## Assignment
Among the entries below, find every line that contains the string "Criar", then copy it.
[Start of section]
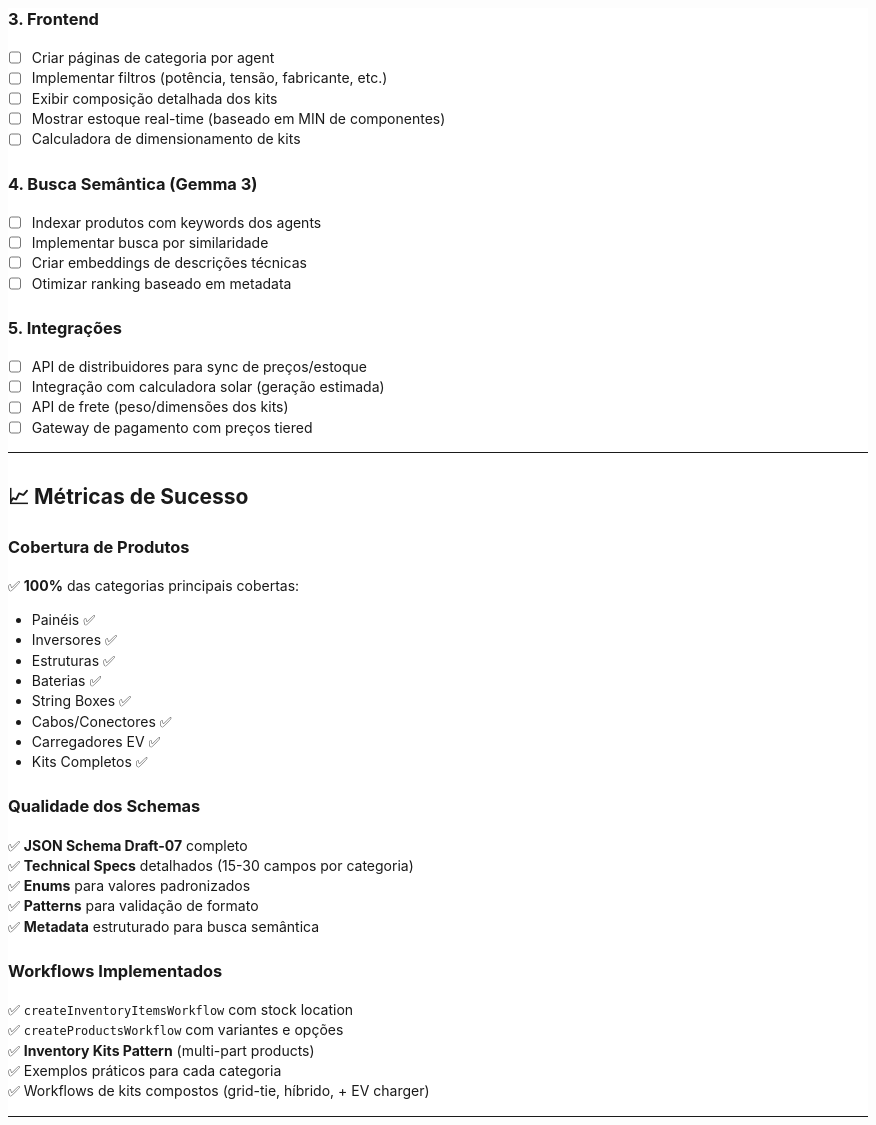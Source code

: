 ### 3. Frontend

- [ ] Criar páginas de categoria por agent
- [ ] Implementar filtros (potência, tensão, fabricante, etc.)
- [ ] Exibir composição detalhada dos kits
- [ ] Mostrar estoque real-time (baseado em MIN de componentes)
- [ ] Calculadora de dimensionamento de kits

### 4. Busca Semântica (Gemma 3)

- [ ] Indexar produtos com keywords dos agents
- [ ] Implementar busca por similaridade
- [ ] Criar embeddings de descrições técnicas
- [ ] Otimizar ranking baseado em metadata

### 5. Integrações

- [ ] API de distribuidores para sync de preços/estoque
- [ ] Integração com calculadora solar (geração estimada)
- [ ] API de frete (peso/dimensões dos kits)
- [ ] Gateway de pagamento com preços tiered

---

## 📈 Métricas de Sucesso

### Cobertura de Produtos

✅ **100%** das categorias principais cobertas:

- Painéis ✅
- Inversores ✅
- Estruturas ✅
- Baterias ✅
- String Boxes ✅
- Cabos/Conectores ✅
- Carregadores EV ✅
- Kits Completos ✅

### Qualidade dos Schemas

✅ **JSON Schema Draft-07** completo  
✅ **Technical Specs** detalhados (15-30 campos por categoria)  
✅ **Enums** para valores padronizados  
✅ **Patterns** para validação de formato  
✅ **Metadata** estruturado para busca semântica

### Workflows Implementados

✅ `createInventoryItemsWorkflow` com stock location  
✅ `createProductsWorkflow` com variantes e opções  
✅ **Inventory Kits Pattern** (multi-part products)  
✅ Exemplos práticos para cada categoria  
✅ Workflows de kits compostos (grid-tie, híbrido, + EV charger)

---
[End of section]
## Response to the task
- [ ] Criar páginas de categoria por agent
- [ ] Criar embeddings de descrições técnicas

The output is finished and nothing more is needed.